START Dataset content
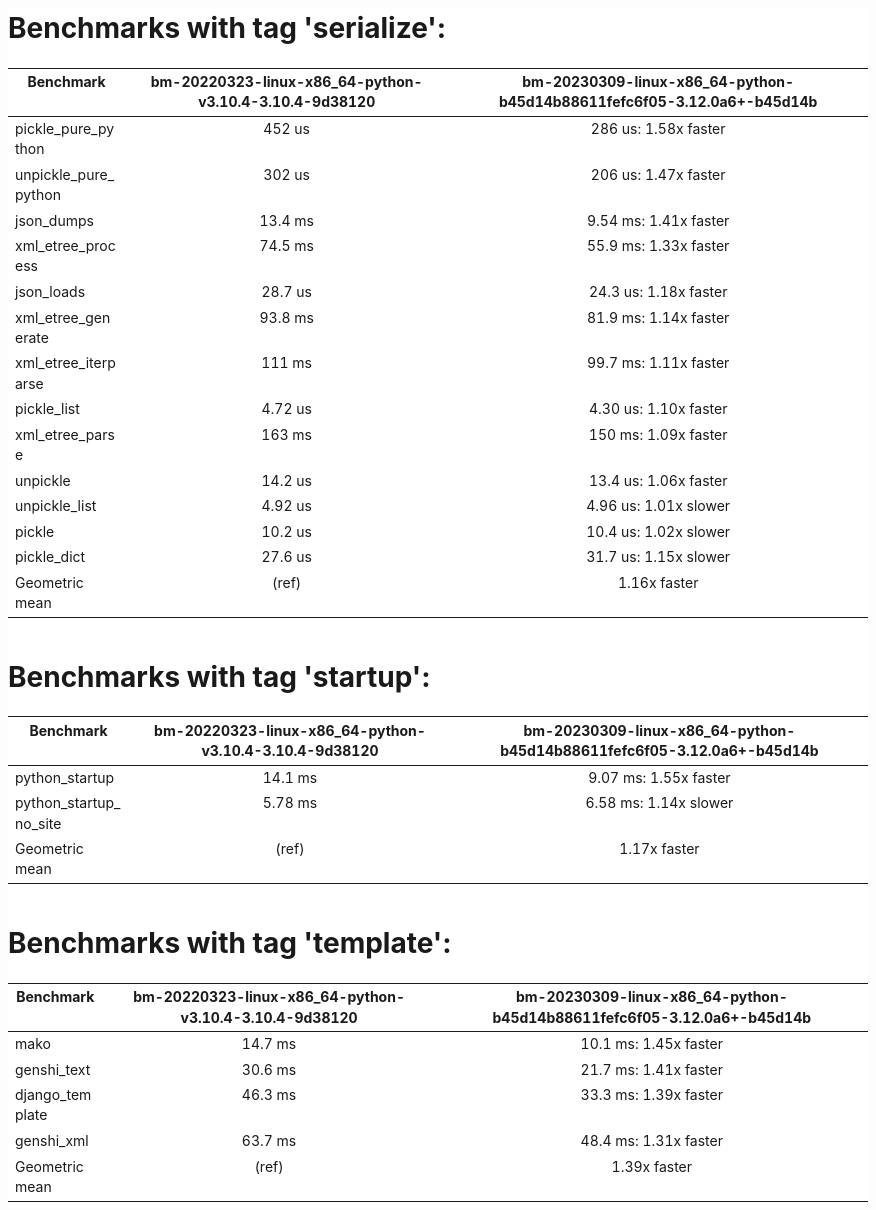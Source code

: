 Benchmarks with tag 'serialize':
================================

| Benchmark            | bm-20220323-linux-x86_64-python-v3.10.4-3.10.4-9d38120 | bm-20230309-linux-x86_64-python-b45d14b88611fefc6f05-3.12.0a6+-b45d14b |
|----------------------|:------------------------------------------------------:|:----------------------------------------------------------------------:|
| pickle_pure_python   | 452 us                                                 | 286 us: 1.58x faster                                                   |
| unpickle_pure_python | 302 us                                                 | 206 us: 1.47x faster                                                   |
| json_dumps           | 13.4 ms                                                | 9.54 ms: 1.41x faster                                                  |
| xml_etree_process    | 74.5 ms                                                | 55.9 ms: 1.33x faster                                                  |
| json_loads           | 28.7 us                                                | 24.3 us: 1.18x faster                                                  |
| xml_etree_generate   | 93.8 ms                                                | 81.9 ms: 1.14x faster                                                  |
| xml_etree_iterparse  | 111 ms                                                 | 99.7 ms: 1.11x faster                                                  |
| pickle_list          | 4.72 us                                                | 4.30 us: 1.10x faster                                                  |
| xml_etree_parse      | 163 ms                                                 | 150 ms: 1.09x faster                                                   |
| unpickle             | 14.2 us                                                | 13.4 us: 1.06x faster                                                  |
| unpickle_list        | 4.92 us                                                | 4.96 us: 1.01x slower                                                  |
| pickle               | 10.2 us                                                | 10.4 us: 1.02x slower                                                  |
| pickle_dict          | 27.6 us                                                | 31.7 us: 1.15x slower                                                  |
| Geometric mean       | (ref)                                                  | 1.16x faster                                                           |

Benchmarks with tag 'startup':
==============================

| Benchmark              | bm-20220323-linux-x86_64-python-v3.10.4-3.10.4-9d38120 | bm-20230309-linux-x86_64-python-b45d14b88611fefc6f05-3.12.0a6+-b45d14b |
|------------------------|:------------------------------------------------------:|:----------------------------------------------------------------------:|
| python_startup         | 14.1 ms                                                | 9.07 ms: 1.55x faster                                                  |
| python_startup_no_site | 5.78 ms                                                | 6.58 ms: 1.14x slower                                                  |
| Geometric mean         | (ref)                                                  | 1.17x faster                                                           |

Benchmarks with tag 'template':
===============================

| Benchmark       | bm-20220323-linux-x86_64-python-v3.10.4-3.10.4-9d38120 | bm-20230309-linux-x86_64-python-b45d14b88611fefc6f05-3.12.0a6+-b45d14b |
|-----------------|:------------------------------------------------------:|:----------------------------------------------------------------------:|
| mako            | 14.7 ms                                                | 10.1 ms: 1.45x faster                                                  |
| genshi_text     | 30.6 ms                                                | 21.7 ms: 1.41x faster                                                  |
| django_template | 46.3 ms                                                | 33.3 ms: 1.39x faster                                                  |
| genshi_xml      | 63.7 ms                                                | 48.4 ms: 1.31x faster                                                  |
| Geometric mean  | (ref)                                                  | 1.39x faster                                                           |
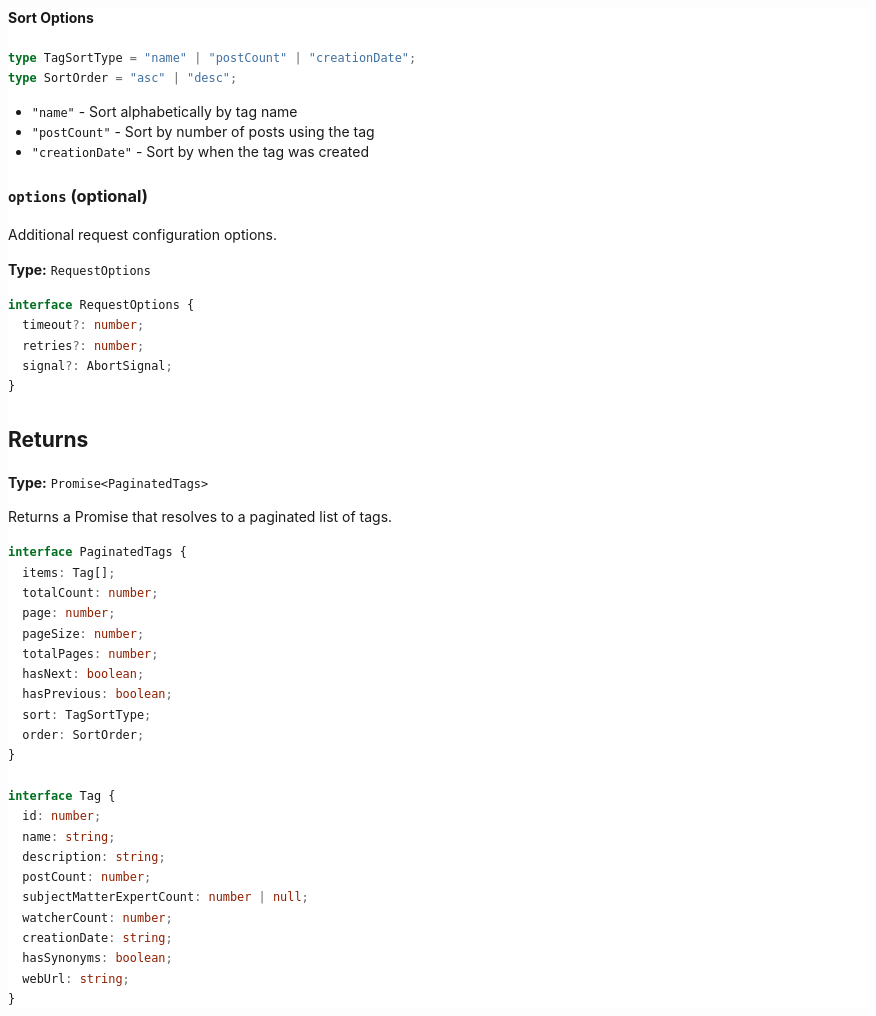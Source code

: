 #### Sort Options

```typescript
type TagSortType = "name" | "postCount" | "creationDate";
type SortOrder = "asc" | "desc";
```

- `"name"` - Sort alphabetically by tag name
- `"postCount"` - Sort by number of posts using the tag
- `"creationDate"` - Sort by when the tag was created

### `options` (optional)

Additional request configuration options.

**Type:** `RequestOptions`

```typescript
interface RequestOptions {
  timeout?: number;
  retries?: number;
  signal?: AbortSignal;
}
```

## Returns

**Type:** `Promise<PaginatedTags>`

Returns a Promise that resolves to a paginated list of tags.

```typescript
interface PaginatedTags {
  items: Tag[];
  totalCount: number;
  page: number;
  pageSize: number;
  totalPages: number;
  hasNext: boolean;
  hasPrevious: boolean;
  sort: TagSortType;
  order: SortOrder;
}

interface Tag {
  id: number;
  name: string;
  description: string;
  postCount: number;
  subjectMatterExpertCount: number | null;
  watcherCount: number;
  creationDate: string;
  hasSynonyms: boolean;
  webUrl: string;
}
```
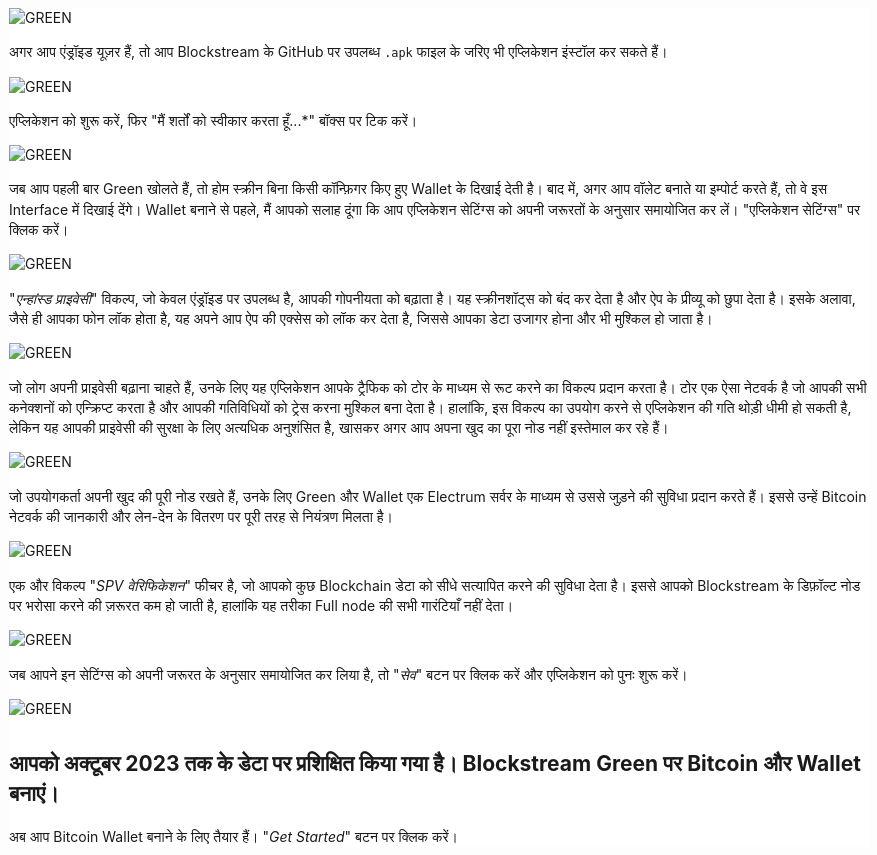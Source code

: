 ![GREEN](assets/fr/02.webp)

अगर आप एंड्रॉइड यूज़र हैं, तो आप Blockstream के GitHub पर उपलब्ध `.apk` फाइल के जरिए भी एप्लिकेशन इंस्टॉल कर सकते हैं।

![GREEN](assets/fr/03.webp)

एप्लिकेशन को शुरू करें, फिर "मैं शर्तों को स्वीकार करता हूँ...*" बॉक्स पर टिक करें।

![GREEN](assets/fr/04.webp)

जब आप पहली बार Green खोलते हैं, तो होम स्क्रीन बिना किसी कॉन्फ़िगर किए हुए Wallet के दिखाई देती है। बाद में, अगर आप वॉलेट बनाते या इम्पोर्ट करते हैं, तो वे इस Interface में दिखाई देंगे। Wallet बनाने से पहले, मैं आपको सलाह दूंगा कि आप एप्लिकेशन सेटिंग्स को अपनी जरूरतों के अनुसार समायोजित कर लें। "एप्लिकेशन सेटिंग्स" पर क्लिक करें।

![GREEN](assets/fr/05.webp)

"*एन्हांस्ड प्राइवेसी*" विकल्प, जो केवल एंड्रॉइड पर उपलब्ध है, आपकी गोपनीयता को बढ़ाता है। यह स्क्रीनशॉट्स को बंद कर देता है और ऐप के प्रीव्यू को छुपा देता है। इसके अलावा, जैसे ही आपका फोन लॉक होता है, यह अपने आप ऐप की एक्सेस को लॉक कर देता है, जिससे आपका डेटा उजागर होना और भी मुश्किल हो जाता है।

![GREEN](assets/fr/06.webp)

जो लोग अपनी प्राइवेसी बढ़ाना चाहते हैं, उनके लिए यह एप्लिकेशन आपके ट्रैफिक को टोर के माध्यम से रूट करने का विकल्प प्रदान करता है। टोर एक ऐसा नेटवर्क है जो आपकी सभी कनेक्शनों को एन्क्रिप्ट करता है और आपकी गतिविधियों को ट्रेस करना मुश्किल बना देता है। हालांकि, इस विकल्प का उपयोग करने से एप्लिकेशन की गति थोड़ी धीमी हो सकती है, लेकिन यह आपकी प्राइवेसी की सुरक्षा के लिए अत्यधिक अनुशंसित है, खासकर अगर आप अपना खुद का पूरा नोड नहीं इस्तेमाल कर रहे हैं।

![GREEN](assets/fr/07.webp)

जो उपयोगकर्ता अपनी खुद की पूरी नोड रखते हैं, उनके लिए Green और Wallet एक Electrum सर्वर के माध्यम से उससे जुड़ने की सुविधा प्रदान करते हैं। इससे उन्हें Bitcoin नेटवर्क की जानकारी और लेन-देन के वितरण पर पूरी तरह से नियंत्रण मिलता है।

![GREEN](assets/fr/08.webp)

एक और विकल्प "*SPV वेरिफिकेशन*" फीचर है, जो आपको कुछ Blockchain डेटा को सीधे सत्यापित करने की सुविधा देता है। इससे आपको Blockstream के डिफ़ॉल्ट नोड पर भरोसा करने की ज़रूरत कम हो जाती है, हालांकि यह तरीका Full node की सभी गारंटियाँ नहीं देता।

![GREEN](assets/fr/09.webp)

जब आपने इन सेटिंग्स को अपनी जरूरत के अनुसार समायोजित कर लिया है, तो "*सेव*" बटन पर क्लिक करें और एप्लिकेशन को पुनः शुरू करें।

![GREEN](assets/fr/10.webp)

## आपको अक्टूबर 2023 तक के डेटा पर प्रशिक्षित किया गया है। Blockstream Green पर Bitcoin और Wallet बनाएं।

अब आप Bitcoin Wallet बनाने के लिए तैयार हैं। "*Get Started*" बटन पर क्लिक करें।
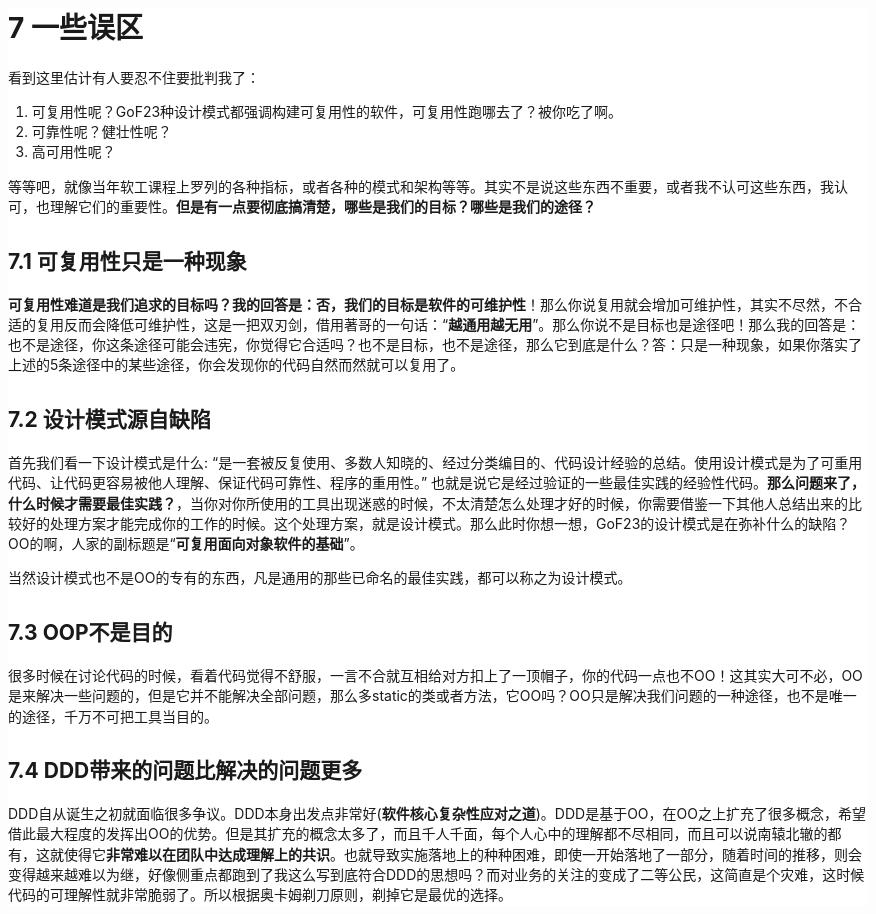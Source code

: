 # 7 一些误区

看到这里估计有人要忍不住要批判我了：

1. 可复用性呢？GoF23种设计模式都强调构建可复用性的软件，可复用性跑哪去了？被你吃了啊。
2. 可靠性呢？健壮性呢？
3. 高可用性呢？

等等吧，就像当年软工课程上罗列的各种指标，或者各种的模式和架构等等。其实不是说这些东西不重要，或者我不认可这些东西，我认可，也理解它们的重要性。**但是有一点要彻底搞清楚，哪些是我们的目标？哪些是我们的途径？**

## 7.1 可复用性只是一种现象

**可复用性难道是我们追求的目标吗？我的回答是：否，我们的目标是软件的可维护性**！那么你说复用就会增加可维护性，其实不尽然，不合适的复用反而会降低可维护性，这是一把双刃剑，借用著哥的一句话：“**越通用越无用**”。那么你说不是目标也是途径吧！那么我的回答是：也不是途径，你这条途径可能会违宪，你觉得它合适吗？也不是目标，也不是途径，那么它到底是什么？答：只是一种现象，如果你落实了上述的5条途径中的某些途径，你会发现你的代码自然而然就可以复用了。

## 7.2 设计模式源自缺陷

首先我们看一下设计模式是什么: “是一套被反复使用、多数人知晓的、经过分类编目的、代码设计经验的总结。使用设计模式是为了可重用代码、让代码更容易被他人理解、保证代码可靠性、程序的重用性。” 也就是说它是经过验证的一些最佳实践的经验性代码。**那么问题来了，什么时候才需要最佳实践？**，当你对你所使用的工具出现迷惑的时候，不太清楚怎么处理才好的时候，你需要借鉴一下其他人总结出来的比较好的处理方案才能完成你的工作的时候。这个处理方案，就是设计模式。那么此时你想一想，GoF23的设计模式是在弥补什么的缺陷？OO的啊，人家的副标题是“**可复用面向对象软件的基础**”。

当然设计模式也不是OO的专有的东西，凡是通用的那些已命名的最佳实践，都可以称之为设计模式。

## 7.3 OOP不是目的

很多时候在讨论代码的时候，看着代码觉得不舒服，一言不合就互相给对方扣上了一顶帽子，你的代码一点也不OO！这其实大可不必，OO是来解决一些问题的，但是它并不能解决全部问题，那么多static的类或者方法，它OO吗？OO只是解决我们问题的一种途径，也不是唯一的途径，千万不可把工具当目的。

## 7.4 DDD带来的问题比解决的问题更多

DDD自从诞生之初就面临很多争议。DDD本身出发点非常好(**软件核心复杂性应对之道**)。DDD是基于OO，在OO之上扩充了很多概念，希望借此最大程度的发挥出OO的优势。但是其扩充的概念太多了，而且千人千面，每个人心中的理解都不尽相同，而且可以说南辕北辙的都有，这就使得它**非常难以在团队中达成理解上的共识**。也就导致实施落地上的种种困难，即使一开始落地了一部分，随着时间的推移，则会变得越来越难以为继，好像侧重点都跑到了我这么写到底符合DDD的思想吗？而对业务的关注的变成了二等公民，这简直是个灾难，这时候代码的可理解性就非常脆弱了。所以根据奥卡姆剃刀原则，剃掉它是最优的选择。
END Dataset content
▶ _Problem to work on_:
Pick every line containing the word "creationDate" out of the material, and copy those lines.

▶ _The completed task_:
type TagSortType = "name" | "postCount" | "creationDate";
- `"creationDate"` - Sort by when the tag was created
  creationDate: string;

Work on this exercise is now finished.